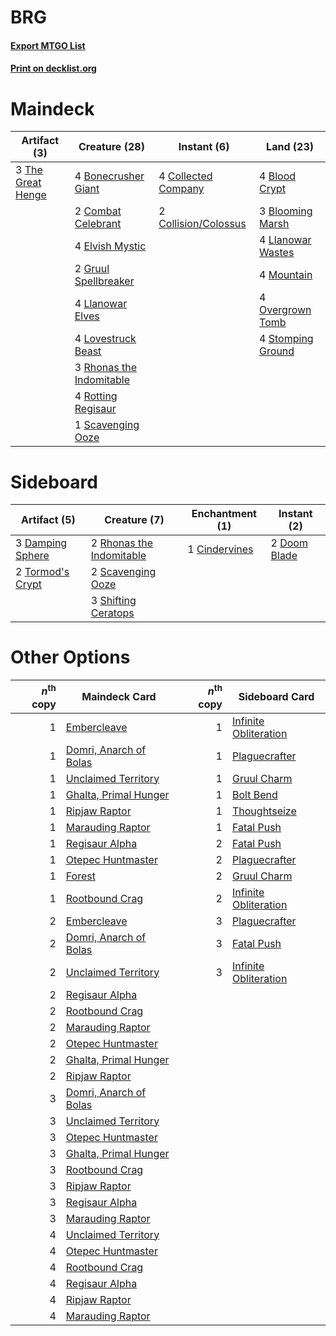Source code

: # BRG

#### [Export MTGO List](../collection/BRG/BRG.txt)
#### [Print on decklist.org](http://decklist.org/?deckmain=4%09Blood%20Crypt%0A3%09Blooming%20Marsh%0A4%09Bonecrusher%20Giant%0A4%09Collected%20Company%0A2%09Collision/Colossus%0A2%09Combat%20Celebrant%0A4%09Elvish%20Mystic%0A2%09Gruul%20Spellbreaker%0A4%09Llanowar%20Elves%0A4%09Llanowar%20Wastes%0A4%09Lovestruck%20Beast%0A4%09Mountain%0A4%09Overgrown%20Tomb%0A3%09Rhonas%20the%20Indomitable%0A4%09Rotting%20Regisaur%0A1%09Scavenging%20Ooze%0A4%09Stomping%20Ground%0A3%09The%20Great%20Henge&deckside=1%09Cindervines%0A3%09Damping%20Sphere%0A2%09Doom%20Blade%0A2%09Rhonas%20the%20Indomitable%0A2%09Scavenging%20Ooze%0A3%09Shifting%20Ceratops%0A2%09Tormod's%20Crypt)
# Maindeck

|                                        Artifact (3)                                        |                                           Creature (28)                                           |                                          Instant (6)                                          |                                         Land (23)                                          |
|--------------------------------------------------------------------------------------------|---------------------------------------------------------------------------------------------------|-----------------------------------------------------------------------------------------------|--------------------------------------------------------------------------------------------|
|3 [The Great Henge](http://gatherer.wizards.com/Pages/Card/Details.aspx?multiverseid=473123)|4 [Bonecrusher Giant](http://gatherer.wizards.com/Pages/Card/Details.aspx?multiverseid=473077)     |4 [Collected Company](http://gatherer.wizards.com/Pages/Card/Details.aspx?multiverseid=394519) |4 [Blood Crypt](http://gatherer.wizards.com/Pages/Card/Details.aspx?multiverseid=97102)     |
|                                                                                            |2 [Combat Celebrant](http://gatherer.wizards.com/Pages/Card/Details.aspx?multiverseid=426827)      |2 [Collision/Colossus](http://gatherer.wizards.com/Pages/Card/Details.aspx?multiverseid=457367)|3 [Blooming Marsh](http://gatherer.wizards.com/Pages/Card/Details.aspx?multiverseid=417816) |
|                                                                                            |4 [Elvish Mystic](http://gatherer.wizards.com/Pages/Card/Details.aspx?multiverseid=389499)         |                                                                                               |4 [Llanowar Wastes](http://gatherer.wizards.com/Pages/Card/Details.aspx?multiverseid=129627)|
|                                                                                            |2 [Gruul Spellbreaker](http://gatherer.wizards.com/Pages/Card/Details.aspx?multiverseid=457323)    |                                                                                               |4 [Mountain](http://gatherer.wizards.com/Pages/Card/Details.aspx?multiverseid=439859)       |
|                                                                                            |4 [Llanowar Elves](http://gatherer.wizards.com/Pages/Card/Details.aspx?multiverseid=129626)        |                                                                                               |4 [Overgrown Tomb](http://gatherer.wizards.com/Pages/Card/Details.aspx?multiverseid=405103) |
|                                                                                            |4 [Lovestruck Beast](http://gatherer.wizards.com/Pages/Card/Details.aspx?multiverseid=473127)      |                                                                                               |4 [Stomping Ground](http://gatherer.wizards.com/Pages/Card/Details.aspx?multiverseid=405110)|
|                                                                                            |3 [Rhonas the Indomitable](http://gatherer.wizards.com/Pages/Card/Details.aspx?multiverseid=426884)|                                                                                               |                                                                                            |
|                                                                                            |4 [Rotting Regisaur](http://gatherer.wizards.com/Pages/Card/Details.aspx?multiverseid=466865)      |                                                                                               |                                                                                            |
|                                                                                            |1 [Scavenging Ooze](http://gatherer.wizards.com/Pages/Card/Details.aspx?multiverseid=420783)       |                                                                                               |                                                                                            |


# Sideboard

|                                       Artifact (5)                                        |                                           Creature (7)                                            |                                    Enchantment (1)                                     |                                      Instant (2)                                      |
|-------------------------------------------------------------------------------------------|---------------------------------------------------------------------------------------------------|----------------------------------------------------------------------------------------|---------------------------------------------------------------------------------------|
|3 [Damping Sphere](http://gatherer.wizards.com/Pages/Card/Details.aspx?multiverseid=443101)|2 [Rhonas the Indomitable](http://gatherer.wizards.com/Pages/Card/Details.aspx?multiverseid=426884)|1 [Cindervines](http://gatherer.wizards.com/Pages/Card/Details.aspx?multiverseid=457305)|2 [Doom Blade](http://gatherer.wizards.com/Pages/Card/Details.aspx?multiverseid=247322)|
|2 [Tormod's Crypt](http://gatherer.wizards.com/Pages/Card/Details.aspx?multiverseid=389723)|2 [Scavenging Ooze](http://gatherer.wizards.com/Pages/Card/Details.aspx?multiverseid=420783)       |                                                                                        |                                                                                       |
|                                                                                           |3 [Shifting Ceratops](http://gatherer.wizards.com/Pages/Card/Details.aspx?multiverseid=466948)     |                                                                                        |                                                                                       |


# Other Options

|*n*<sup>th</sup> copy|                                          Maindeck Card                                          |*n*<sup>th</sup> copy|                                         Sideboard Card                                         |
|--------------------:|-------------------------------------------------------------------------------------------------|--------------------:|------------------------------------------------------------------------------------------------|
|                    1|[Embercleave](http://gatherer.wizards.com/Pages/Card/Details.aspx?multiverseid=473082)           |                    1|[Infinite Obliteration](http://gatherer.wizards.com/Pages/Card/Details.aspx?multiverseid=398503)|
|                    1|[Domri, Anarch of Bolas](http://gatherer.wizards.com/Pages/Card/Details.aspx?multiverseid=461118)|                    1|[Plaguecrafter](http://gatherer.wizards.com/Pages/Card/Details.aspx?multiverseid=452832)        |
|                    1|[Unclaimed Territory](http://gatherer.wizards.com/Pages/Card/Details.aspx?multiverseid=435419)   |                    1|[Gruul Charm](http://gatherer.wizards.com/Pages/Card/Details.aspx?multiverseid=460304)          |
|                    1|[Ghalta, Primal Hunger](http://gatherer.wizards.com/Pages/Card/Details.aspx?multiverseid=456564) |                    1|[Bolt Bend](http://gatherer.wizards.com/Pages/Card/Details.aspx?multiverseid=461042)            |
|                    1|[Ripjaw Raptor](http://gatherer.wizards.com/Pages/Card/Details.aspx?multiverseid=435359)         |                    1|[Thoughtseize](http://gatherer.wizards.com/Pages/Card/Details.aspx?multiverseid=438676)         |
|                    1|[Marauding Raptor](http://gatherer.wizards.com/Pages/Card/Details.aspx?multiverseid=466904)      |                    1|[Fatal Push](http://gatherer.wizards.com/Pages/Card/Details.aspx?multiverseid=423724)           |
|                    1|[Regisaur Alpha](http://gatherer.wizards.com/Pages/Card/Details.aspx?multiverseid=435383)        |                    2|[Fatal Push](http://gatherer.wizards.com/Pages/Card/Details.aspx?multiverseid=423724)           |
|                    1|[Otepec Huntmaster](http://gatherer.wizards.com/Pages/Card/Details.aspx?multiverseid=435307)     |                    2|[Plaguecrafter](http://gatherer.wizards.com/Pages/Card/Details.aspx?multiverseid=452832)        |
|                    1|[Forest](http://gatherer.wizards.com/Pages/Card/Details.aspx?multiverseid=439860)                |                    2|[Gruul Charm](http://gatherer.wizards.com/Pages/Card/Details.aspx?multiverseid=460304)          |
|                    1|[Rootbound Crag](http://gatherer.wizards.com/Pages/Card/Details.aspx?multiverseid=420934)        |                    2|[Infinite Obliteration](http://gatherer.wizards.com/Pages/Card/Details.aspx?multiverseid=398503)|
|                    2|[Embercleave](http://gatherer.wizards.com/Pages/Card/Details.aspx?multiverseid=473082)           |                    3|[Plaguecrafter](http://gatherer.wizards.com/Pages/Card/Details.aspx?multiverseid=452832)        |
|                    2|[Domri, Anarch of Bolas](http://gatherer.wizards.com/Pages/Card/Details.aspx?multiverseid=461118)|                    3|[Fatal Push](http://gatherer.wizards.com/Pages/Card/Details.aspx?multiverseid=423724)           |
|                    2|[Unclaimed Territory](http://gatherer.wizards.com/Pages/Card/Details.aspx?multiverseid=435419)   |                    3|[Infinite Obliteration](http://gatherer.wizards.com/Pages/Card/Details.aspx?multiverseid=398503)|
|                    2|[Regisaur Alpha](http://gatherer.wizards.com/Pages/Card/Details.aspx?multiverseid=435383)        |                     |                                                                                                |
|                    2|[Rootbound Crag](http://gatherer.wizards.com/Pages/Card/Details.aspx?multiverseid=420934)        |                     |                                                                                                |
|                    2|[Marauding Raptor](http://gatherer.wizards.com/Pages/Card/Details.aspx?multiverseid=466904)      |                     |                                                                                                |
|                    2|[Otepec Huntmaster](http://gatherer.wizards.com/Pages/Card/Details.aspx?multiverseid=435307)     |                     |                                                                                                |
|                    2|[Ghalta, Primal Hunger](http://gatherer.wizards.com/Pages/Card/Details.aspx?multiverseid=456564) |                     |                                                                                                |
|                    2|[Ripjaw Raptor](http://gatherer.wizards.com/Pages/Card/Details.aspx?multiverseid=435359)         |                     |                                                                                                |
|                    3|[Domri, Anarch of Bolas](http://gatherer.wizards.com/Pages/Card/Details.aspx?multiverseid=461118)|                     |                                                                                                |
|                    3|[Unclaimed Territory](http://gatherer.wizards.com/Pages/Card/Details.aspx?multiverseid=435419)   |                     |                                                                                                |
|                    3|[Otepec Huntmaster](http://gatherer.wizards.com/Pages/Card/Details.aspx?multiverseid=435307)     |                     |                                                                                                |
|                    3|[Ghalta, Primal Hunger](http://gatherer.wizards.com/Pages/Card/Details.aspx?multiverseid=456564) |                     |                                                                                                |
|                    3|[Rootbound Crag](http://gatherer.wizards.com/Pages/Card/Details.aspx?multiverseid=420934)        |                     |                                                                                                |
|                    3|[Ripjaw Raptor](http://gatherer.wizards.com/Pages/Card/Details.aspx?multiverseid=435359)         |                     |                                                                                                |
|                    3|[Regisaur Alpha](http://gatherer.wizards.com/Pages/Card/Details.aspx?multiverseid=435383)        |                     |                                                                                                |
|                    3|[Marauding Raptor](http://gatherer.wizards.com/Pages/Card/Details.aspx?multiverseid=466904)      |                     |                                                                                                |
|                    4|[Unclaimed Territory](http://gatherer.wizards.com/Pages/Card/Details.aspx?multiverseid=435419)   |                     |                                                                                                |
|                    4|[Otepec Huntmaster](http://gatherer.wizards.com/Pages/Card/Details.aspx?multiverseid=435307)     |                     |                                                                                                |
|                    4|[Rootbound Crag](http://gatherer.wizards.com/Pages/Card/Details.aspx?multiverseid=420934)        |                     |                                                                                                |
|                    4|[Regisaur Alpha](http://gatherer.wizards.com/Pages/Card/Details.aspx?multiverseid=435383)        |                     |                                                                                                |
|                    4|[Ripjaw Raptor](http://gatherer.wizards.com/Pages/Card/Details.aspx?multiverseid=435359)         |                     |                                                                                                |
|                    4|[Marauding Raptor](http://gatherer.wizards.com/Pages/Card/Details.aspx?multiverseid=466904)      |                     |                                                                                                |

++++++++++

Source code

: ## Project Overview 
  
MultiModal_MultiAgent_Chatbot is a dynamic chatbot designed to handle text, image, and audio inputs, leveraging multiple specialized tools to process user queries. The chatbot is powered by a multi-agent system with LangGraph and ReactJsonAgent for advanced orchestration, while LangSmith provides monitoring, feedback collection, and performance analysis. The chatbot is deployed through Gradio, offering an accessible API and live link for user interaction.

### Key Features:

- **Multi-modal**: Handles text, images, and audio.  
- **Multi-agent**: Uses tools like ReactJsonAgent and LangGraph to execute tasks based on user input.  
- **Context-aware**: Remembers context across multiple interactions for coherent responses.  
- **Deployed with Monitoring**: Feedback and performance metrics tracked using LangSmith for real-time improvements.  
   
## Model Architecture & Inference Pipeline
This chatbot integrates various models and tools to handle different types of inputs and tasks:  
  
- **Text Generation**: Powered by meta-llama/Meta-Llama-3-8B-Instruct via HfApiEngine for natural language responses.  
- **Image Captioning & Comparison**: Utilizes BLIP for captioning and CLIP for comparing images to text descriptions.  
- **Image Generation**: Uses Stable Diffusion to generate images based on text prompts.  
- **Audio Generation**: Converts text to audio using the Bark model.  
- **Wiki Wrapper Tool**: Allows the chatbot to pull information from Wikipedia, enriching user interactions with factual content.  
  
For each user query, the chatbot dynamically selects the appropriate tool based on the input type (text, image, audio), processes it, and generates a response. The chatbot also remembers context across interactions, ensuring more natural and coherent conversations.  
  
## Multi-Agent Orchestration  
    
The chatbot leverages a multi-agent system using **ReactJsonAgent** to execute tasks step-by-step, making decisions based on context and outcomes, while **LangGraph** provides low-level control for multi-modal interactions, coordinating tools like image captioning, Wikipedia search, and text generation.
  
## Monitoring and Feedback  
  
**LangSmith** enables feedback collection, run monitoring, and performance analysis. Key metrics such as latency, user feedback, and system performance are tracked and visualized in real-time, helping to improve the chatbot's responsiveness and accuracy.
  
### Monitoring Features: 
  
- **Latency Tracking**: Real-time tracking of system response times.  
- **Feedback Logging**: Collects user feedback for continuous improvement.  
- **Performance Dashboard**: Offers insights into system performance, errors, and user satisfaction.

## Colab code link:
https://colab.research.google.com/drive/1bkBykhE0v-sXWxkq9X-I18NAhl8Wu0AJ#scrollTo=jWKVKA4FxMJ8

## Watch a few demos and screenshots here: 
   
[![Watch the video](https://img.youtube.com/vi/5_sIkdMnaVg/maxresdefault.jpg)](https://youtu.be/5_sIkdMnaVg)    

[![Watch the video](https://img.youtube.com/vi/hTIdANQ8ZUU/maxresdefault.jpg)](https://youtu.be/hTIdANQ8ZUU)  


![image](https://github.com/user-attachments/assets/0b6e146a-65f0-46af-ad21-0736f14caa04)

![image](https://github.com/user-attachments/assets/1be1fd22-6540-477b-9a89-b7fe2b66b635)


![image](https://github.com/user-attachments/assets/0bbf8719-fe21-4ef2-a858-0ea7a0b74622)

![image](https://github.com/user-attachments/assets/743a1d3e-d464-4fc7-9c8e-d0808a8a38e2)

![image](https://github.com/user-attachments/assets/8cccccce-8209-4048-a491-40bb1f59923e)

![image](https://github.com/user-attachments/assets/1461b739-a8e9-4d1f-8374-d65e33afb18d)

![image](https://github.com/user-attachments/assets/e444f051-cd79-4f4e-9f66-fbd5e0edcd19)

++++++++++

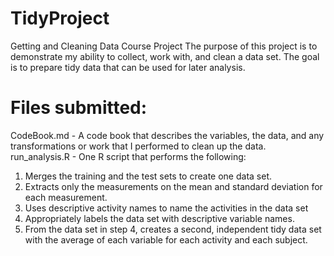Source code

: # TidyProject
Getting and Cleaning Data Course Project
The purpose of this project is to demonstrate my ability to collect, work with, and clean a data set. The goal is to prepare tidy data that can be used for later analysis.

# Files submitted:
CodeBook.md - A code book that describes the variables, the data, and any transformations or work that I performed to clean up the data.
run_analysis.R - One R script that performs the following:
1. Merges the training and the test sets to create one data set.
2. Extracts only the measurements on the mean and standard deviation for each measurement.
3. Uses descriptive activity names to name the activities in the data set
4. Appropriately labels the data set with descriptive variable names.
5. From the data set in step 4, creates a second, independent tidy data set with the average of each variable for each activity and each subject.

++++++++++

From the records given above, copy all lines containing "video".

[![Watch the video](https://img.youtube.com/vi/5_sIkdMnaVg/maxresdefault.jpg)](https://youtu.be/5_sIkdMnaVg)    
[![Watch the video](https://img.youtube.com/vi/hTIdANQ8ZUU/maxresdefault.jpg)](https://youtu.be/hTIdANQ8ZUU)  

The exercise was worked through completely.